- Theatrical release poster
- Directed by: Hiroshi Watanabe
- Screenplay by: Hajime Kanzaka
- Based on: Slayers by Hajime Kanzaka Rui Araizumi
- Produced by: Kiminobu Sato
- Starring: Maria Kawamura Megumi Hayashibara Kikuko Inoue Seizō Katō Takehito Koyasu
- Music by: Takayuki Hattori
- Production company: J.C.Staff
- Distributed by: Toei Company
- Release date: August 2, 1997;
- Running time: 64 minutes
- Country: Japan
- Language: Japanese

= Slayers Great =

1997 Japanese anime film

Slayers Great (スレイヤーズ ぐれえと, Sureiyāzu Gurēto) is a 1997 Japanese anime film written by Hajime Kanzaka and directed by Hiroshi Watanabe.
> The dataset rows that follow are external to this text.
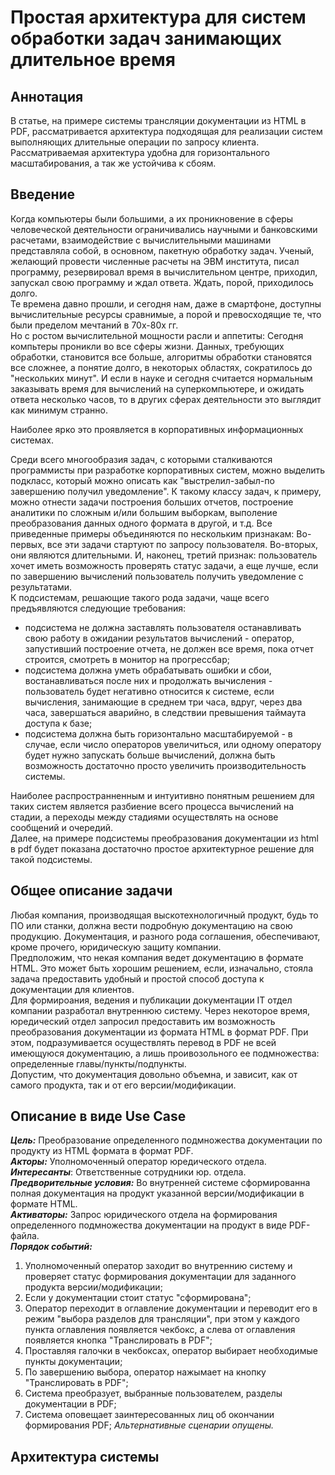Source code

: # Простая архитектура для систем обработки задач занимающих длительное время

## Аннотация
В статье, на примере системы трансляции документации из HTML в PDF, рассматривается архитектура подходящая для реализации систем выполняющих длительные операции по запросу клиента. Рассматриваемая архитектура удобна для горизонтального масштабирования, а так же устойчива к сбоям.


## Введение
Когда компьютеры были большими, а их проникновение в сферы человеческой деятельности ограничивались научными и банковскими расчетами, взаимодействие с вычислительными машинами представляла собой, в основном, пакетную обработку задач. Ученый, желающий провести численные расчеты на ЭВМ института, писал программу, резервировал время в вычислительном центре, приходил, запускал свою программу и ждал ответа. Ждать, порой, приходилось долго.  
Те времена давно прошли, и сегодня нам, даже в смартфоне, доступны вычислительные ресурсы сравнимые, а порой и превосходящие те, что были пределом мечтаний в 70х-80х гг.   
Но с ростом вычислительной мощности расли и аппетиты: Сегодня компьтеры проникли во все сферы жизни. Данных, требующих обработки, становится все больше, алгоритмы обработки становятся все сложнее, а понятие долго, в некоторых областях, сократилось до "нескольких минут". И если в науке и сегодня считается нормальным заказывать время для вычислений на суперкомпьютере, и ожидать ответа несколько часов, то в других сферах деятельности это выглядит как минимум странно.  

Наиболее ярко это проявляется в корпоративных информационных системах.  

Среди всего многообразия задач, с которыми сталкиваются программисты при разработке корпоративных систем, можно выделить подкласс, который можно описать как "выстрелил-забыл-по завершению получил уведомление". К такому классу задач, к примеру, можно отнести задачи построения больших отчетов, построение аналитики по сложным и/или большим выборкам, выполение преобразования данных одного формата в другой, и т.д. Все приведенные примеры объединяются по нескольким признакам: Во-первых, все эти задачи стартуют по запросу пользователя. Во-вторых, они являются длительными. И, наконец, третий признак: пользователь хочет иметь возможность проверять статус задачи, а еще лучше, если по завершению вычислений пользователь получить уведомление с результатами.  
К подсистемам, решающие такого рода задачи, чаще всего предъявляются следующие требования: 
* подсистема не должна заставлять пользователя останавливать свою работу в ожидании результатов вычислений - оператор, запустивший построение отчета, не должен все время, пока отчет строится, смотреть в монитор на прогрессбар;
* подсистема должна уметь обрабатывать ошибки и сбои, востанавливаться после них и продолжать вычисления - пользователь будет негативно относится к системе, если вычисления, занимающие в среднем три часа, вдруг, через два часа, завершаться аварийно, в следствии превышения таймаута доступа к базе;  
* подсистема должна быть горизонтально масштабируемой - в случае, если число операторов увеличиться, или одному оператору будет нужно запускать больше вычислений, должна быть возможность достаточно просто увеличить производительность системы.   
 
Наиболее распространненным и интуитивно понятным решением для таких систем является разбиение всего процесса вычислений на стадии, а переходы между стадиями осуществлять на основе сообщений и очередий.   
Далее, на примере подсистемы преобразования документации из html в pdf будет показана достаточно простое архитектурное решение для такой подсистемы.  

## Общее описание задачи

Любая компания, производящая выскотехнологичный продукт, будь то ПО или станки, должна вести подробную документацию на свою продукцию. Документация, и разного рода соглашения, обеспечивают, кроме прочего, юридическую защиту компании.   
Предположим, что некая компания ведет документацию в формате HTML. Это может быть хорошим решением, если, изначально, стояла задача предоставить удобный и простой способ доступа к документации для клиентов.  
Для формироания, ведения и публикации документации IT отдел компании разработал внутреннюю систему. Через некоторое время, юредический отдел запросил предоставить им возможность преобразования документации из формата HTML в формат PDF. При этом, подразумивается осуществлять перевод в PDF не всей имеющуюся документацию, а лишь проивозольного ее подмножества: определенные главы/пункты/подпункты.  
Допустим, что документация довольно объемна, и зависит, как от самого продукта, так и от его версии/модификации.   

## Описание в виде Use Case

**_Цель:_** Преобразование определенного подмножества документации по продукту из HTML формата в формат PDF.  
**_Акторы:_** Уполномоченный оператор юредического отдела.  
**_Интересанты_**: Ответственные сотрудники юр. отдела.    
**_Предворительные условия:_** Во внутренней системе сформированна полная документация на продукт указанной версии/модификации в формате HTML.   
**_Активаторы:_** Запрос юридического отдела на формирования определенного подмножества документации на продукт в виде PDF-файла.  
**_Порядок событий:_**  
1. Уполномоченный оператор заходит во внутреннию систему и проверяет статус формирования документации для заданного продукта версии/модификации;  
2. Если у документации стоит статус "сформирована";  
3. Оператор переходит в оглавление документации и переводит его в режим "выбора разделов для трансляции", при этом у каждого пункта оглавления появляется чекбокс, а слева от оглавления появляется кнопка "Транслировать в PDF";  
4. Проставляя галочки в чекбоксах, оператор выбирает необходимые пункты документации;  
5. По завершению выбора, оператор нажымает на кнопку "Транслировать в PDF"; 
6. Система преобразует, выбранные пользователем, разделы документации в PDF;  
7. Система оповещает заинтересованных лиц об окончании формирования PDF;
_Альтернативные сценарии опущены._
 
## Архитектура системы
It was the third film released in the Slayers saga and was met with a generally positive reception from Western critics. Great was followed by Slayers Gorgeous in 1997.

In the film, protagonist sorceresses Lina Inverse and Naga the Serpent arrive at a town where the art of golem-making is highly prized and become involved in the rivalry between a father and son with very different ideas on how golems should be made. When two opposing lords seek the aid of the men against each other, Lina and Naga find themselves the central attractions in a festive duel of massive golems powered by their magic.

==Plot==
Two companion sorceresses and on-and-off adversaries, the overpowered Lina Inverse and the underdressed Naga the Serpent, wander into the town of Stoner, famous of its entertainment golem makers. There they rescue a young girl named Laia Einberg from an out-of-control golem. Lina and Naga expect to be rewarded for their not-so selfless deed, so Laia takes them to her workplace and introduces them to her father, Galia, and her brother, Huey. Galia is a renowned crafter of classic toy golems but lately he is struggling for money. He is also in conflict with Huey, his son and student, over their very opposing ideas as to how their golems should look and act like. Huey becomes infatuated with Naga's looks, while Galia takes a liking to Lina, and so they choose both sorceresses as models for their respective new golems.

There is an upcoming event in Stoner in which huge, remote-controlled golems will fight each other in a competition. The same contest will also decide which of two feuding lords sponsoring the festival, Haizen and Granion, will take control over the town. Secretly, both of the lords also scheme to have their golems mass-produced as unstoppable weapons of war. Haizen succeeds in hiring Huey and Naga, while Galia and Lina get employed by Granion. Lina and Naga can easily become antagonistic, and, following an inconclusive magical duel, they end up battling it out again – but this time they are going to fight through the golems made in their appearance.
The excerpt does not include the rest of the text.